Hydra is a runtime for reverse-engineering x86-16 MS-DOS binaries. It is designed to support hybrid computation where some functions have been decompiled to ordinary C code and others remain in x86-16 machine-code.
The overall goal of the Hydra runtime is to provide a platform to integrate decompiled code back into a running x86-16 MS-DOS binary. A more traditional approach is to recompile to the original target and link into the original binary. This approach is prohibitive for a couple reasons:
The address-space on x86-16 is already highly constrained to 640KB and applications of the time already optimized extensively to utilize that limited platform. They used several clever techniques such as overlays, calls to HIMEM, etc. Carving more out of this already constrained address space or trying to fit recompilations within the original function's byte-rage is quite prohibitive.
Resurrecting and using an ancient code-rotting compiler is also a challenging task for little benefit.
Instead, we built Hydra to allow us to compile decompiled functions to ordinary Mac M1 Aarch64 machine code, and to allow a hybrid computation model that calls back-and-forth between the two different machines.

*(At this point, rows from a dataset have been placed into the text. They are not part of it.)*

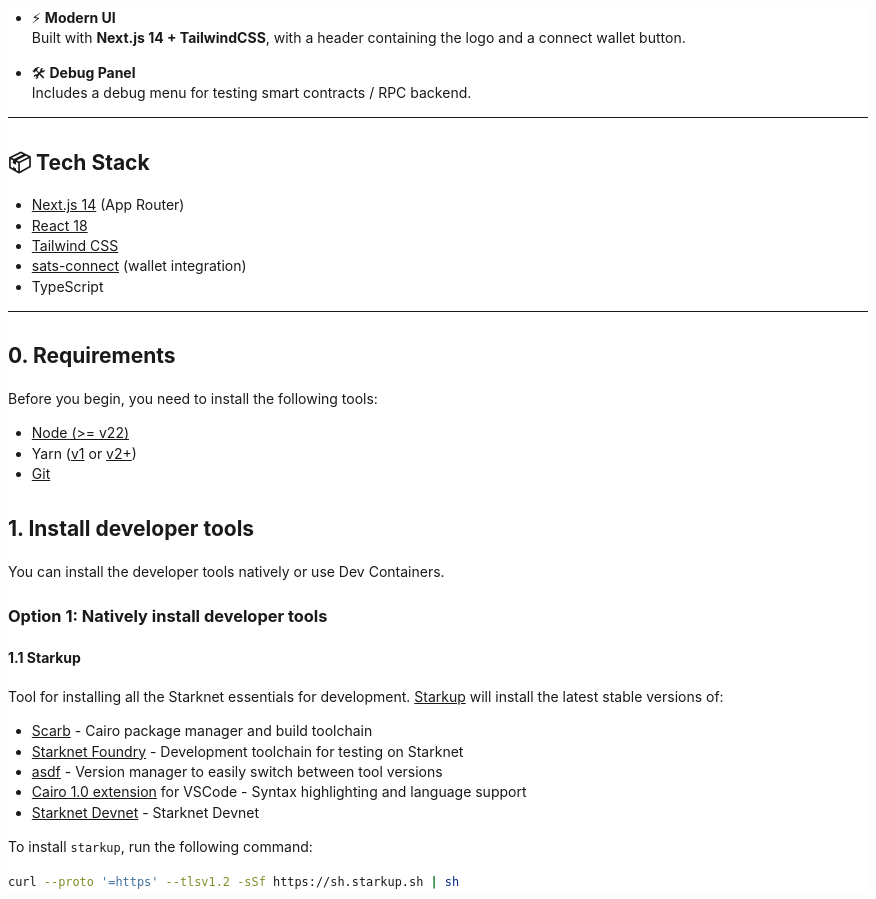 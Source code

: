 - ⚡ **Modern UI**  
  Built with **Next.js 14 + TailwindCSS**, with a header containing the logo and a connect wallet button.

- 🛠️ **Debug Panel**  
  Includes a debug menu for testing smart contracts / RPC backend.

---

## 📦 Tech Stack

- [Next.js 14](https://nextjs.org/) (App Router)
- [React 18](https://react.dev/)
- [Tailwind CSS](https://tailwindcss.com/)
- [sats-connect](https://github.com/sats-connect) (wallet integration)
- TypeScript

---


## 0. Requirements

Before you begin, you need to install the following tools:

- [Node (>= v22)](https://nodejs.org/en/download/)
- Yarn ([v1](https://classic.yarnpkg.com/en/docs/install/) or [v2+](https://yarnpkg.com/getting-started/install))
- [Git](https://git-scm.com/downloads)

## 1. Install developer tools

You can install the developer tools natively or use Dev Containers.

### Option 1: Natively install developer tools

#### 1.1 Starkup

Tool for installing all the Starknet essentials for development. [Starkup](https://github.com/software-mansion/starkup) will install the latest stable versions of:

- [Scarb](https://docs.swmansion.com/scarb/) - Cairo package manager and build toolchain
- [Starknet Foundry](https://foundry-rs.github.io/starknet-foundry/index.html) - Development toolchain for testing on Starknet
- [asdf](https://asdf-vm.com/guide/getting-started.html) - Version manager to easily switch between tool versions
- [Cairo 1.0 extension](https://marketplace.visualstudio.com/items?itemName=starkware.cairo1) for VSCode - Syntax highlighting and language support
- [Starknet Devnet](https://0xspaceshard.github.io/starknet-devnet/) - Starknet Devnet

To install `starkup`, run the following command:

```sh
curl --proto '=https' --tlsv1.2 -sSf https://sh.starkup.sh | sh
```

Hydra wraps the dosbox-x emulation to execute binaries. Dosbox-x has been forked and patched to capture machine-state and provide hooks for Hydra to interrupt its execution at any instruction address.
The main mechanism provided is a function hook such as follows:
HYDRA_FUNC(H_my_function)
{
FRAME_ENTER(2);
u16 arg = ARG_16(0x6);
u16 result = F_some_other_function(m, arg);
if (result > 1) {
AX = 4;
} else {
AX = 5;
}
FRAME_LEAVE();
RETURN_FAR();
}
void hook_init()
{
HDYRA_REGISTER_ADDR(H_my_function, 0x0399, 0x0123);
}
When the x86-16 emulator reaches address 0399:0123
, Hydra will interrupt the execution and call the H_my_function
routine above (running on Aarch64). This function can do pretty much anything to the x86-16
machine state: modify
registers, write memory, call other x86-16 functions, return to arbitrary addresses, trigger an interrupt, read/write
to an I/O port, etc etc etc. The call to F_some_other_function
is an example of calling an arbitrary function. This
function may be x86-16 machine code or may again be a hooked Hydra function. When the function reaches RETURN_FAR()
,
the Hydra Runtime will return back into the emulator using a retf
equivalent return.
Hydra also provides an extensive annotations metadata system with supports defining:
For example, one can access global variables that map to the same memory as the x86-16:
HYDRA_FUNC(H_my_function_2)
{
FRAME_ENTER(0);
G_some_global = 42;
FRAME_LEAVE();
RETURN_FAR();
}
Hydra provides many other helpful features:
In addition, dis86 is designed to generate code that compiles and runs correctly with hydra.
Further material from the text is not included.